* **Supplied data**
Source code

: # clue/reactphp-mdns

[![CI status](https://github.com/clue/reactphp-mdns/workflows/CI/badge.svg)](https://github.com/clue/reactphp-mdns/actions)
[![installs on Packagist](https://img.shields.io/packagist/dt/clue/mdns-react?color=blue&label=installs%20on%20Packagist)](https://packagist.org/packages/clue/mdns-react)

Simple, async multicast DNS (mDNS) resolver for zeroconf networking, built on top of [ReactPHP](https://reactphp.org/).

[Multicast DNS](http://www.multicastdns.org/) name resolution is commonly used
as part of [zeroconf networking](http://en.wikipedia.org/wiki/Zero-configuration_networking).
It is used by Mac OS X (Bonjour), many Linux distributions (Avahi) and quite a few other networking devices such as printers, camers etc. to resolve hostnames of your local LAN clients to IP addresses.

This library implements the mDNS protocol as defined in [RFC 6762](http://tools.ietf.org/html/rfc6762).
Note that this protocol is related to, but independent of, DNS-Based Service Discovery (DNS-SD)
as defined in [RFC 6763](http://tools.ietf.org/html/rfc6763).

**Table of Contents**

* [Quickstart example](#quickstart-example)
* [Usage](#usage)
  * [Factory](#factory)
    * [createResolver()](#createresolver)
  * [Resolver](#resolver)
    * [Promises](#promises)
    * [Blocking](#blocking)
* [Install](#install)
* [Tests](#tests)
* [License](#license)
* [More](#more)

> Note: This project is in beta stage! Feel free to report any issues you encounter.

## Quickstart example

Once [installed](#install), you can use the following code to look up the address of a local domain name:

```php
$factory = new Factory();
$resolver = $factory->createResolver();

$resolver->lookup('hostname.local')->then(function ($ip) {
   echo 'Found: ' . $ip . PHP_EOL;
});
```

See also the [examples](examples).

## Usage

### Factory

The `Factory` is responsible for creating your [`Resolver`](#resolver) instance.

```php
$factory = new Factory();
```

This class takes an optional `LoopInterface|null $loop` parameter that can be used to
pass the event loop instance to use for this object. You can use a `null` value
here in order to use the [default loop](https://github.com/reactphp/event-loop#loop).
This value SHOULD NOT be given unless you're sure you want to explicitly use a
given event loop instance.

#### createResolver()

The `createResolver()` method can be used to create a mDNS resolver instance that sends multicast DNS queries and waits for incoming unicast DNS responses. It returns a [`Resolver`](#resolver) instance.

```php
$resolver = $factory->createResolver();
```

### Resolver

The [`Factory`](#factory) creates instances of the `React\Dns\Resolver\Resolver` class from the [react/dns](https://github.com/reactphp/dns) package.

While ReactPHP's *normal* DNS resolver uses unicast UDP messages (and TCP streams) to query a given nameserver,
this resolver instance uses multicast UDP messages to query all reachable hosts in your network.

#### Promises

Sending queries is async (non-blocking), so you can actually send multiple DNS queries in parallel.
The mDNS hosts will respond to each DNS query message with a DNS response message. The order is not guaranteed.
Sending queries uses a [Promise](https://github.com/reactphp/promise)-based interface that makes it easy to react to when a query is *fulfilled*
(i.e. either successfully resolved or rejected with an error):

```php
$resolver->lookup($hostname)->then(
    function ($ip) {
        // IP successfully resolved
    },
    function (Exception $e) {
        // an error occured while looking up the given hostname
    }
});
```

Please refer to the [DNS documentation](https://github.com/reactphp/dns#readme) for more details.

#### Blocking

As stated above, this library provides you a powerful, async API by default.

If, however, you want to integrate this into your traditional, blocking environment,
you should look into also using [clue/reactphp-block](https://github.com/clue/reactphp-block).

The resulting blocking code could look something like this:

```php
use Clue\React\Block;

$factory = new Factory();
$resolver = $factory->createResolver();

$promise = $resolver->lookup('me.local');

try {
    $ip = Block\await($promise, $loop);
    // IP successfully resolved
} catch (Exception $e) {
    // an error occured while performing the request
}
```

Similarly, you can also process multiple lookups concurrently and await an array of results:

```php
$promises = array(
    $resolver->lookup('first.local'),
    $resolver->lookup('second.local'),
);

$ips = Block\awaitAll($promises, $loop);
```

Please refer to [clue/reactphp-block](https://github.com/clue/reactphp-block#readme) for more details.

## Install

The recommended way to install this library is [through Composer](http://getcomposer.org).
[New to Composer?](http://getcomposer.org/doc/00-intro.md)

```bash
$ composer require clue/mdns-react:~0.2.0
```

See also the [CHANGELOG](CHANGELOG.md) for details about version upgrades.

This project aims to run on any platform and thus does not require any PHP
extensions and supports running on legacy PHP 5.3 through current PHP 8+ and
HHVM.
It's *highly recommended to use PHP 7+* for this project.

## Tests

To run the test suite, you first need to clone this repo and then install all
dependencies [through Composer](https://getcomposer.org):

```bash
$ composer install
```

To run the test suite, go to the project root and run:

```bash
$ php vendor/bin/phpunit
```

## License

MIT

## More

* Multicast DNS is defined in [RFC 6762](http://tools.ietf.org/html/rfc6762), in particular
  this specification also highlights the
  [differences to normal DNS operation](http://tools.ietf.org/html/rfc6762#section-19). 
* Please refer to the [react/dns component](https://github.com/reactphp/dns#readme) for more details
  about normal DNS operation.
* * *
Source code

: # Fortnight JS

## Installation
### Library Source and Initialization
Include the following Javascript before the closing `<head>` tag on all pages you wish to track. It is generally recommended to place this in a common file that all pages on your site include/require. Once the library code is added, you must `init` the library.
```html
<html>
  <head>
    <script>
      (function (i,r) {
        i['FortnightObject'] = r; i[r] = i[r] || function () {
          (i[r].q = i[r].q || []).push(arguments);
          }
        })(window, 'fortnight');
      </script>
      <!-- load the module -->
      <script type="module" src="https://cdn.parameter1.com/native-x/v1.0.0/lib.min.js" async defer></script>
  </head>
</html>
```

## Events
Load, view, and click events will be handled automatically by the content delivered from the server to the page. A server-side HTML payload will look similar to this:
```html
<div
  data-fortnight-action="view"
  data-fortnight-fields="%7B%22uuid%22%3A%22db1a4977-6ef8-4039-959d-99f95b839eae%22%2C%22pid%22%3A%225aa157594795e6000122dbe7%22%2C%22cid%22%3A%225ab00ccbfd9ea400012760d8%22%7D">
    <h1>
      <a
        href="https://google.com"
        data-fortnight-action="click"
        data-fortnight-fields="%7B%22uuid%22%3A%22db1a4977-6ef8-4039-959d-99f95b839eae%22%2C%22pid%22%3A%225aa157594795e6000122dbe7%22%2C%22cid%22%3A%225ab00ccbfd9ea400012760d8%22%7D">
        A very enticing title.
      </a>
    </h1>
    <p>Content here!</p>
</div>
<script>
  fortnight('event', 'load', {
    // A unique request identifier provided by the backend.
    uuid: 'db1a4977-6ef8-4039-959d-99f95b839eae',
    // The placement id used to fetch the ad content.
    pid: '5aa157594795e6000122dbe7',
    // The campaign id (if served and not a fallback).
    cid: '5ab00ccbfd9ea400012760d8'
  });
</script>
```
==
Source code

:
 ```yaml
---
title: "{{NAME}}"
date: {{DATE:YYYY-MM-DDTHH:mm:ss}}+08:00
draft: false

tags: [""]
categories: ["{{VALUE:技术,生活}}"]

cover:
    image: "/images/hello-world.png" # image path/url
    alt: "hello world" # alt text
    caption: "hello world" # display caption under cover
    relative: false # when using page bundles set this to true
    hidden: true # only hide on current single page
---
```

* **What is expected**
In the material above, find the line containing "method can be" and the line containing "the [react/dns](https://github.com/reactphp/dns) package.", then write out exactly those two lines and every line between them, and nothing more.

* **Solved problem**
The `createResolver()` method can be used to create a mDNS resolver instance that sends multicast DNS queries and waits for incoming unicast DNS responses. It returns a [`Resolver`](#resolver) instance.

```php
$resolver = $factory->createResolver();
```

### Resolver

The [`Factory`](#factory) creates instances of the `React\Dns\Resolver\Resolver` class from the [react/dns](https://github.com/reactphp/dns) package.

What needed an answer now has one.